Category Two: Supplemental Security Income (SSI) And Medical
Assistance (Medicaid)

The second category of government benefits – those available to otherwise eligible persons, if their income and assets remain below a certain limit – can be lost entirely if a person with a disability has too many assets or too much income (either earned or unearned). Of the government benefits in this category, Supplemental Security Income (SSI) and Medical Assistance (Medicaid) are the most common and the most important to understand.

SSI is a federal program providing monthly cash payments to individuals with disabilities who have little income and few assets. SSI is important both for the financial support it provides and because eligibility for SSI is used as a touchstone for eligibility for other services. For example, eligibility for even the minimum monthly SSI payment renders a person eligible for full Medical Assistance benefits and various rehabilitative programs and social services.

The maximum SSI monthly payment amounts vary and are determined by the federal and state governments. SSI is designed to supplement whatever income is available from other sources, bringing it up to that maximum amount. Therefore, it is possible for a person to be eligible both for Social Security disability payments and for SSI payments. SSI is administered by the Social Security Administrative, but it is not the same as the Social Security program. While the criteria for determining whether a person is disabled are the same in both programs, a disabled person must have no more than a very limited amount of assets and a limited income to be eligible for SSI. Because an individual’s unearned income and assets are considered in determining eligibility for SSI, it is important to know that gifts, inheritances and trust assets/income may disqualify a person from receiving SSI. Therefore, your relative’s continued eligibility for SSI must be an important consideration in planning your estate.
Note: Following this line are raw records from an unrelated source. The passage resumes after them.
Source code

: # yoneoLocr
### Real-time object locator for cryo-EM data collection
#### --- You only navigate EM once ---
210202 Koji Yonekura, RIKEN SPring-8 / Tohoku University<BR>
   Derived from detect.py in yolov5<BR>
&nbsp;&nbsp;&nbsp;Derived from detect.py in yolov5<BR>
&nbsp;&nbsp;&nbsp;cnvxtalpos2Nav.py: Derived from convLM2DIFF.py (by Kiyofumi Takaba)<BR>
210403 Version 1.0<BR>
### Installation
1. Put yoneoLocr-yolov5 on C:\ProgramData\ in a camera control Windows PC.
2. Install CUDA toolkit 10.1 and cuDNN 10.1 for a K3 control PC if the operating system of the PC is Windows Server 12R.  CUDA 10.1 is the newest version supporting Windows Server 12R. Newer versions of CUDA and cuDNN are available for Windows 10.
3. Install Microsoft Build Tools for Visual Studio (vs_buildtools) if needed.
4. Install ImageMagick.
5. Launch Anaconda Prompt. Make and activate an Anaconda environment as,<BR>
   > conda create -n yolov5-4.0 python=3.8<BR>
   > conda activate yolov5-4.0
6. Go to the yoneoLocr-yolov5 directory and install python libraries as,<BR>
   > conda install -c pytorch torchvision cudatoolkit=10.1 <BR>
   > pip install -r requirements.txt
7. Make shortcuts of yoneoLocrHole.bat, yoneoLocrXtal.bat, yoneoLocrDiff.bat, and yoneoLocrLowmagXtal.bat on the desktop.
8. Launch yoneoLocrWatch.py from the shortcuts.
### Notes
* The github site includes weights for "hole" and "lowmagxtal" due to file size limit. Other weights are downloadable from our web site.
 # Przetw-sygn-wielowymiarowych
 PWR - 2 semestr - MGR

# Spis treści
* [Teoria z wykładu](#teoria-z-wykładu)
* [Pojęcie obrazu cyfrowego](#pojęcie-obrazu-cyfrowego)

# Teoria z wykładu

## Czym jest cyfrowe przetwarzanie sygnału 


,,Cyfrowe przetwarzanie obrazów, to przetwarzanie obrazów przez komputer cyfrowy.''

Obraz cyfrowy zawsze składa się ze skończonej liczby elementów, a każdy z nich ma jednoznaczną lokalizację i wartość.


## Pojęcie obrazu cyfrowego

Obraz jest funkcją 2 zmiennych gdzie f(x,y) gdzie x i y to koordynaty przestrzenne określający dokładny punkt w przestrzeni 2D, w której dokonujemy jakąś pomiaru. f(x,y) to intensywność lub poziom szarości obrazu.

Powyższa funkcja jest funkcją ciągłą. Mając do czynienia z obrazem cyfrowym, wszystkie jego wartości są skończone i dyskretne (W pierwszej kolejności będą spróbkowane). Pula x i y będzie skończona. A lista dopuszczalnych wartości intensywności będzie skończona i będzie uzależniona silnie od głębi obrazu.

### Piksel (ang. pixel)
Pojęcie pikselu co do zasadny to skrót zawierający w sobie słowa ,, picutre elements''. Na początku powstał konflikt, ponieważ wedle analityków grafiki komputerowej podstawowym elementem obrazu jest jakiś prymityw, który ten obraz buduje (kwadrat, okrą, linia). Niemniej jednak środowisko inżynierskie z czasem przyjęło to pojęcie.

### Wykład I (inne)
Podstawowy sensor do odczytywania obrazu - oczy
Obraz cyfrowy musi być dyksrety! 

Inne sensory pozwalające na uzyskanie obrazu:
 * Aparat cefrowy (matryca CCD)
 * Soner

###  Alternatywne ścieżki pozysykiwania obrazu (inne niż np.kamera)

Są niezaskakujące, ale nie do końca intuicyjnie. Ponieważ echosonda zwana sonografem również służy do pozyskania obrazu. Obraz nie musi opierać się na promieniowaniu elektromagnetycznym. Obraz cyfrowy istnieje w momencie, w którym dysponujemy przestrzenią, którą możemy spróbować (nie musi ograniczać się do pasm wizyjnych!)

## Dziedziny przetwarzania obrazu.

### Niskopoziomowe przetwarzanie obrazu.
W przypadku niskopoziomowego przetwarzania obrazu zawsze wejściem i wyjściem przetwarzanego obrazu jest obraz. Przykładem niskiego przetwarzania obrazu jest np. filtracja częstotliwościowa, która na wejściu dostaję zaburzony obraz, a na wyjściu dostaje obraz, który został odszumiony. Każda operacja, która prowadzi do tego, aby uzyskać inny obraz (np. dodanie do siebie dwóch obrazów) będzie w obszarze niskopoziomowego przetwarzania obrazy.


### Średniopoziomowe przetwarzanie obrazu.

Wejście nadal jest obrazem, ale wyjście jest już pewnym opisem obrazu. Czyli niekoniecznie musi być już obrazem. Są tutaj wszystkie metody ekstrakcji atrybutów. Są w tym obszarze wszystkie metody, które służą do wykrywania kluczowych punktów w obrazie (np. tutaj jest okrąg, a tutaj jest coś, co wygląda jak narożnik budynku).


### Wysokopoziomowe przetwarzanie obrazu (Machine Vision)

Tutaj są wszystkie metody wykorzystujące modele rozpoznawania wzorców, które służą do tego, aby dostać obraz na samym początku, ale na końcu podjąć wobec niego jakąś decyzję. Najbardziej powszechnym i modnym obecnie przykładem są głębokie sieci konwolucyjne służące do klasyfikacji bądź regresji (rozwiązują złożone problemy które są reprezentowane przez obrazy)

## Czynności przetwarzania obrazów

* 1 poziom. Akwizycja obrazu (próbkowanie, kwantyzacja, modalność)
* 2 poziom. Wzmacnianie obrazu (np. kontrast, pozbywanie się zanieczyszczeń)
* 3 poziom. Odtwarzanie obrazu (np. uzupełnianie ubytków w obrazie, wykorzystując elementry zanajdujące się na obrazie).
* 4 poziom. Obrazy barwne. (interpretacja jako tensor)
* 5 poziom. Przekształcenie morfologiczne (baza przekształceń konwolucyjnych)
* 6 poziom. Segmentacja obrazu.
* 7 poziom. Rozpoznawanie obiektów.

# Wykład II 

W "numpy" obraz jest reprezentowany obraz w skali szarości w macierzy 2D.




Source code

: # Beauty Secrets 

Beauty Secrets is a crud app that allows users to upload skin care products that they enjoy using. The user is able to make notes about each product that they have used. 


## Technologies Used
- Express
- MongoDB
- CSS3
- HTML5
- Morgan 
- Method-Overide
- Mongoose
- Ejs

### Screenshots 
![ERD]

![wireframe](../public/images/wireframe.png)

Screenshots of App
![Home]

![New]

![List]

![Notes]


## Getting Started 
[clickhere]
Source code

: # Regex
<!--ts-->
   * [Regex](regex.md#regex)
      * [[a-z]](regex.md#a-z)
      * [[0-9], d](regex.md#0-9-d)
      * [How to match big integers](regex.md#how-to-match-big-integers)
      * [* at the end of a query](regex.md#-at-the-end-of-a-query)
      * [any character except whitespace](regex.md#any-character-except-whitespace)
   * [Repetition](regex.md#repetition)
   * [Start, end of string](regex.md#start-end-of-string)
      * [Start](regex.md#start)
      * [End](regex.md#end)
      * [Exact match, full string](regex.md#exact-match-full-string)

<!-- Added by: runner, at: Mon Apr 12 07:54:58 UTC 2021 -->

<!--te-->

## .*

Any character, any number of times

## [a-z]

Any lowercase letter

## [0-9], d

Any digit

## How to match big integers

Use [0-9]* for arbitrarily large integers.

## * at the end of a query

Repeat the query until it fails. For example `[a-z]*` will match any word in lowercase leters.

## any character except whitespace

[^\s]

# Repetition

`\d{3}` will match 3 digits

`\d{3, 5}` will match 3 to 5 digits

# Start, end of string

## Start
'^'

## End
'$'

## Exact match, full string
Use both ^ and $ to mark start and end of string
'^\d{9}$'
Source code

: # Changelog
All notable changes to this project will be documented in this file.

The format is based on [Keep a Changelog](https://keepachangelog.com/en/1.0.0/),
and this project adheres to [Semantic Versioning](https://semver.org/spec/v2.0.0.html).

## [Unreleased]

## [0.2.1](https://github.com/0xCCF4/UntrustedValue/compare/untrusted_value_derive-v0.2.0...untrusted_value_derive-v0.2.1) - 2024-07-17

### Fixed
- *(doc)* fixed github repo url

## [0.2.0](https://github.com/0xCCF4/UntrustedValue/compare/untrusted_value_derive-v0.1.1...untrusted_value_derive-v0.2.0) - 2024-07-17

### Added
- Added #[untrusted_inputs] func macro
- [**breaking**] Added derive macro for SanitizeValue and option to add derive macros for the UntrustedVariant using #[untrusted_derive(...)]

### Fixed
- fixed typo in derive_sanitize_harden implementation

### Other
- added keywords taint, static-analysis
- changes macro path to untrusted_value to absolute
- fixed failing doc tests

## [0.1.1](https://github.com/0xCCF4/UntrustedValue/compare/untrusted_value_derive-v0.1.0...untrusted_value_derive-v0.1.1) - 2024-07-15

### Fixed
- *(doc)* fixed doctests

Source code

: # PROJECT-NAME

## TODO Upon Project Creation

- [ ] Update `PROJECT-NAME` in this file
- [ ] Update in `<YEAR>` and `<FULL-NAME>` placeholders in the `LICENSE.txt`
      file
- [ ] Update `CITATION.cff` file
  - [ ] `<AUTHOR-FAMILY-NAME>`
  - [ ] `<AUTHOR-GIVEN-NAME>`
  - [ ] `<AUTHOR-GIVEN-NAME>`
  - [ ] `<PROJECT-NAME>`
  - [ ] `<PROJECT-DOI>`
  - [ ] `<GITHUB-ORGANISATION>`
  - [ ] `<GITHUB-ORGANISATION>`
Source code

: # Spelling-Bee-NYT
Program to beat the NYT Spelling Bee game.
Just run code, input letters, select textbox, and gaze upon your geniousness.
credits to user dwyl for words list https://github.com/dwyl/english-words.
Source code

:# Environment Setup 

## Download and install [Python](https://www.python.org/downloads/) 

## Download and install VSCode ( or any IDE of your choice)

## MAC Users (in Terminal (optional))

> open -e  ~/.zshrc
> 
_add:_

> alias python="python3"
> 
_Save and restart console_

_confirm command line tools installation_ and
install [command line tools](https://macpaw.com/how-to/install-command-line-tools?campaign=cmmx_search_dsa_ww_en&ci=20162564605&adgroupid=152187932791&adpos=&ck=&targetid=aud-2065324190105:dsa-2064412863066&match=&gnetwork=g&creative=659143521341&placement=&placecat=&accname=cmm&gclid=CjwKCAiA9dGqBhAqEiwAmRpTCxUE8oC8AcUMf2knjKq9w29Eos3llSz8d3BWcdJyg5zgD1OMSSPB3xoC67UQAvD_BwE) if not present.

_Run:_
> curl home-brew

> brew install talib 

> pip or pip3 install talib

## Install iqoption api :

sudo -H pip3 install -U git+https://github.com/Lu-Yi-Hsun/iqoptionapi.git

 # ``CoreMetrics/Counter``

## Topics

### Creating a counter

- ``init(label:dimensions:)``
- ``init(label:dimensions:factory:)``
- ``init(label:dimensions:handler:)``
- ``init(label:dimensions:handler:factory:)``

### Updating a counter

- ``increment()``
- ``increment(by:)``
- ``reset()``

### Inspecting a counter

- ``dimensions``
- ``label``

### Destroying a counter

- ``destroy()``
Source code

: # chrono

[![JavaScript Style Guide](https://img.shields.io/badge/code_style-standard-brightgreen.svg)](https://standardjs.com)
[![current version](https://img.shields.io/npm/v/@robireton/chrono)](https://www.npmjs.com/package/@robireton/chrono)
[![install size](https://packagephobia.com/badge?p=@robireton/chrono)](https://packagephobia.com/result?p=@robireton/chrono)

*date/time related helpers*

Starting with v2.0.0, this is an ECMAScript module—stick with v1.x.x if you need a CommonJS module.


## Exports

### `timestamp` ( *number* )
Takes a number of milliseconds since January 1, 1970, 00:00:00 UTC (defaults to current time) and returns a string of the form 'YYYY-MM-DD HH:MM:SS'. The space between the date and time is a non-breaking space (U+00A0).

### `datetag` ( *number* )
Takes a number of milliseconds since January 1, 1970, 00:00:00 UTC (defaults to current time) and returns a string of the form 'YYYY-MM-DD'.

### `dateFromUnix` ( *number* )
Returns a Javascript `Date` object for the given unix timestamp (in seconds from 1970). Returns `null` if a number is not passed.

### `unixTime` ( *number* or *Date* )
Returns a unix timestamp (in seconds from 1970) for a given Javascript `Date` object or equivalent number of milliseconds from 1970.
Medical Assistance (Medicaid) is a program of medical insurance administered by the state and jointly funded by the state and federal governments. Medicaid covers doctors’ bills, hospital care, home health care, and medication. An increasing number of mental health/mental retardation services are funded through Medicaid. If a person with a disability is eligible for both Medicare and Medicaid, Medicaid will pay the Medicare deductible. This extremely valuable medical benefit, like SSI, can be lost if a person has too many assets or too much earned and unearned income, and therefore careful estate planning is necessary to preserve Medicaid eligibility. As you know, Medicaid is also going through a period of dramatic change, so be aware that programs and benefits that are available now may not be available in the future.

Category Three: Mental Health/ Mental Retardation (MH/MR) Benefits

The final category of benefits are those provided on an ability-to-pay basis. They are available to eligible people regardless of their assets or income, but people without assets or income get them for free, while people with assets and income are charged according to their ability to pay. The amount that a person is expected to pay for these services is called liability. The most common example of this kind of benefit is MH/MR services. In Pennsylvania, parents have no liability for MH/MR services provided to their children over age 18, but those children have a liability based on their own assets and income. The amount of the liability is determined by the regulations of the Department of Public Welfare. In planning your estate, you should carefully consider whether an inheritance will increase your child’s liability for MH/MR services.